Millennium Falcon is found!

No… that’s impossible

The Millennium Falcon is real, and what’s more it’s crashed at the bottom of the Baltic Sea. Researchers at the Swedish Ocean Explorer team discovered the circular object in July, says Peter Lindberg.

“At 87 meters down, between Sweden and Finland, they saw a large circle, about 60 feet in diameter. You see a lot of weird stuff in this job, but during my 18 years as a professional I have never seen anything like this. The shape is completely round – a circle,” he told reporters.

The spaceship, which is what it definitely is, seems also to have moved by 300 metres because there are tracks leading to it. Or that could all just be a load of Baltics.

Show us your Blackberry

Ah pretend-science; we do love you so. The latest revelation of the finest minds indicates that women are more likely to send nude photos or sexually explicit text messages than men.
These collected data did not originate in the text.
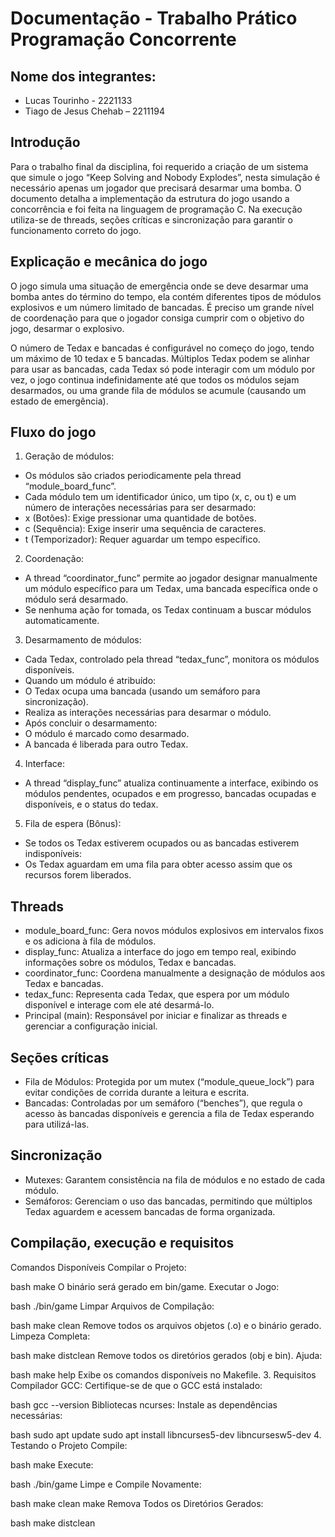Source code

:# Documentação - Trabalho Prático Programação Concorrente

## Nome dos integrantes:
- Lucas Tourinho - 2221133
- Tiago de Jesus Chehab – 2211194

## Introdução
Para o trabalho final da disciplina, foi requerido a criação de um sistema que simule o jogo “Keep Solving and Nobody Explodes”, nesta simulação é necessário apenas um jogador que precisará desarmar uma bomba. O documento detalha a  implementação da estrutura do jogo usando a concorrência e foi feita na linguagem de programação C. Na execução utiliza-se de threads, seções críticas e sincronização para garantir o funcionamento correto do jogo.

## Explicação e mecânica do jogo
O jogo simula uma situação de emergência onde se deve desarmar uma bomba antes do término do tempo, ela contém diferentes tipos de módulos explosivos e um número limitado de bancadas. É preciso um grande nível de coordenação para que o jogador consiga cumprir com o objetivo do jogo,  desarmar o explosivo.

O número de Tedax e bancadas é configurável no começo do jogo, tendo um máximo de 10 tedax e 5 bancadas. Múltiplos Tedax podem se alinhar para usar as bancadas, cada Tedax só pode interagir com um módulo por vez, o jogo continua indefinidamente até que todos os módulos sejam desarmados, ou uma grande fila de módulos se acumule (causando um estado de emergência).

## Fluxo do jogo
1. Geração de módulos:
- Os módulos são criados periodicamente pela thread “module_board_func”.
- Cada módulo tem um identificador único, um tipo (x, c, ou t) e um número de interações necessárias para ser desarmado:
- x (Botões): Exige pressionar uma quantidade de botões.
- c (Sequência): Exige inserir uma sequência de caracteres.
- t (Temporizador): Requer aguardar um tempo específico.
2. Coordenação:
- A thread “coordinator_func” permite ao jogador designar manualmente um módulo específico para um Tedax, uma bancada específica onde o módulo será desarmado.
- Se nenhuma ação for tomada, os Tedax continuam a buscar módulos automaticamente.
3. Desarmamento de módulos:
- Cada Tedax, controlado pela thread “tedax_func”, monitora os módulos disponíveis.
- Quando um módulo é atribuído:
- O Tedax ocupa uma bancada (usando um semáforo para sincronização).
- Realiza as interações necessárias para desarmar o módulo.
- Após concluir o desarmamento:
- O módulo é marcado como desarmado.
- A bancada é liberada para outro Tedax.
4. Interface: 
- A thread “display_func” atualiza continuamente a interface, exibindo os módulos pendentes, ocupados e em progresso, bancadas ocupadas e disponíveis, e o status do tedax.
5. Fila de espera (Bônus):
- Se todos os Tedax estiverem ocupados ou as bancadas estiverem indisponíveis:
- Os Tedax aguardam em uma fila para obter acesso assim que os recursos forem liberados.

## Threads
- module_board_func: Gera novos módulos explosivos em intervalos fixos e os adiciona à fila de módulos.
- display_func: Atualiza a interface do jogo em tempo real, exibindo informações sobre os módulos, Tedax e bancadas.
- coordinator_func: Coordena manualmente a designação de módulos aos Tedax e bancadas.
- tedax_func: Representa cada Tedax, que espera por um módulo disponível e interage com ele até desarmá-lo.
- Principal (main): Responsável por iniciar e finalizar as threads e gerenciar a configuração inicial.

## Seções críticas
- Fila de Módulos: Protegida por um mutex (“module_queue_lock”) para evitar condições de corrida durante a leitura e escrita.
- Bancadas: Controladas por um semáforo (“benches”), que regula o acesso às bancadas disponíveis e gerencia a fila de Tedax esperando para utilizá-las.

## Sincronização
- Mutexes: Garantem consistência na fila de módulos e no estado de cada módulo.
- Semáforos: Gerenciam o uso das bancadas, permitindo que múltiplos Tedax aguardem e acessem bancadas de forma organizada.

## Compilação, execução e requisitos



Comandos Disponíveis
Compilar o Projeto:

bash
make
O binário será gerado em bin/game.
Executar o Jogo:

bash
./bin/game
Limpar Arquivos de Compilação:

bash
make clean
Remove todos os arquivos objetos (.o) e o binário gerado.
Limpeza Completa:

bash
make distclean
Remove todos os diretórios gerados (obj e bin).
Ajuda:

bash
make help
Exibe os comandos disponíveis no Makefile.
3. Requisitos
Compilador GCC: Certifique-se de que o GCC está instalado:

bash
gcc --version
Bibliotecas ncurses: Instale as dependências necessárias:

bash
sudo apt update
sudo apt install libncurses5-dev libncursesw5-dev
4. Testando o Projeto
Compile:

bash
make
Execute:

bash
./bin/game
Limpe e Compile Novamente:

bash
make clean
make
Remova Todos os Diretórios Gerados:

bash
make distclean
However, some doubt as to the robustness of the research must be cast as the results were taken from a survey on the website AshleyMadison.com – whose tagline is ‘Life is short. Have an affair.’ Still, Weekender gives some kind of kudos for the scientists who got away with doing this while everyone thought they were actually at work. Another sexy study was undertaken by heavy-duty philosophers Relationships Australia and came up with the astounding conclusion that the richer you are, the more likely you are to have sex. Next week, they hope to prove that there are more than 12 individual grains of sand on Seven Mile Beach. And not to be outdone, the legendary physicists at Doritos conducted a survey which said that 84 per cent of women who responded would prefer to play with their Playstations than have sex. Insert your own joystick joke here. Or don’t, I don’t care, my car’s broken again.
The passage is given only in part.